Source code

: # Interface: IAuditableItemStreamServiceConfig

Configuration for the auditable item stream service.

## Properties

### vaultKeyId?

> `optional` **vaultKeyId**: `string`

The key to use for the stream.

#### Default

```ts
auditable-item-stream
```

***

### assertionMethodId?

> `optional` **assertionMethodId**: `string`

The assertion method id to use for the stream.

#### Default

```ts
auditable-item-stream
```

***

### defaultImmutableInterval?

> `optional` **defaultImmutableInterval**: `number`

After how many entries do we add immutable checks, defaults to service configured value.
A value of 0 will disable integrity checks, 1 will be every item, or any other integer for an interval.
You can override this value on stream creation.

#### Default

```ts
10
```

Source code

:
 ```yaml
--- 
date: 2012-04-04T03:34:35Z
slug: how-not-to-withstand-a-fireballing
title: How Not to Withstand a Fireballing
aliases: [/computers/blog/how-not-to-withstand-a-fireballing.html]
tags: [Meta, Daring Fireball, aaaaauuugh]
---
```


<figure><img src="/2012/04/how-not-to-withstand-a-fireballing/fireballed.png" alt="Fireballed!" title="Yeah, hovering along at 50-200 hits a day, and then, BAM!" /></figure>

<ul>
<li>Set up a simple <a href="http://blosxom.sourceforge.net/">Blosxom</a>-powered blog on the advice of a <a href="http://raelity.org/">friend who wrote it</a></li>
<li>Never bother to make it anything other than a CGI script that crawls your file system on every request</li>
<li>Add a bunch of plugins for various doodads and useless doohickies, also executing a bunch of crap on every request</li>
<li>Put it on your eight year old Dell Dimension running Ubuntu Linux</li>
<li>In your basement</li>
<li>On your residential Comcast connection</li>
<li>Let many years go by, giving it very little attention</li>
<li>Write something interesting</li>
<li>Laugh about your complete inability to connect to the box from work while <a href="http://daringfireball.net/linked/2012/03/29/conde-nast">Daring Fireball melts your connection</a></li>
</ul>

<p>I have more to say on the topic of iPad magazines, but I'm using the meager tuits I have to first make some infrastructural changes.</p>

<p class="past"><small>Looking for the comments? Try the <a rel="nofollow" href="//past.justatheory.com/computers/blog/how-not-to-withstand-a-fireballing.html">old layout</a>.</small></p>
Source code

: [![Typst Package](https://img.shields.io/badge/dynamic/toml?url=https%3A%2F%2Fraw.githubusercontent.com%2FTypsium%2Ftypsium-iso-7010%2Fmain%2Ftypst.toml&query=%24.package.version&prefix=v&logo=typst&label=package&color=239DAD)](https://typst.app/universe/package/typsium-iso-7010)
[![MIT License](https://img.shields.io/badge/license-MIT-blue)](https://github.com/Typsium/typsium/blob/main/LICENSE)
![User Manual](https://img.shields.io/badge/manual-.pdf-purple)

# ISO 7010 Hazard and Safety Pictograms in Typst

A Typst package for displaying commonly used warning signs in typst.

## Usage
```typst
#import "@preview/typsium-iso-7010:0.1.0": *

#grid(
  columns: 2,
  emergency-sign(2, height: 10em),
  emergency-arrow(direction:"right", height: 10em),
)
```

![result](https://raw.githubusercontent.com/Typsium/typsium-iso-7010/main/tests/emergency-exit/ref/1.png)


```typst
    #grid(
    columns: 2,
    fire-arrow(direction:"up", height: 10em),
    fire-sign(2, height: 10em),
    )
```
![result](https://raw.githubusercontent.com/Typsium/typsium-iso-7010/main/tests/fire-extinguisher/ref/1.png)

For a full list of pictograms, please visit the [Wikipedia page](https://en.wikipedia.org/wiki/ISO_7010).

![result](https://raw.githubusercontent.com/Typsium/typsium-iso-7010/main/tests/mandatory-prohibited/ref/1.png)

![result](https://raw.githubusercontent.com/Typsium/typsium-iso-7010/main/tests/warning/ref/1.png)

-=-=-

# ASSIGNMENT:
Note each line above that contains "badge" and copy it out.

# OUTPUT OF THE EXERCISE:
: [![Typst Package](https://img.shields.io/badge/dynamic/toml?url=https%3A%2F%2Fraw.githubusercontent.com%2FTypsium%2Ftypsium-iso-7010%2Fmain%2Ftypst.toml&query=%24.package.version&prefix=v&logo=typst&label=package&color=239DAD)](https://typst.app/universe/package/typsium-iso-7010)
[![MIT License](https://img.shields.io/badge/license-MIT-blue)](https://github.com/Typsium/typsium/blob/main/LICENSE)
![User Manual](https://img.shields.io/badge/manual-.pdf-purple)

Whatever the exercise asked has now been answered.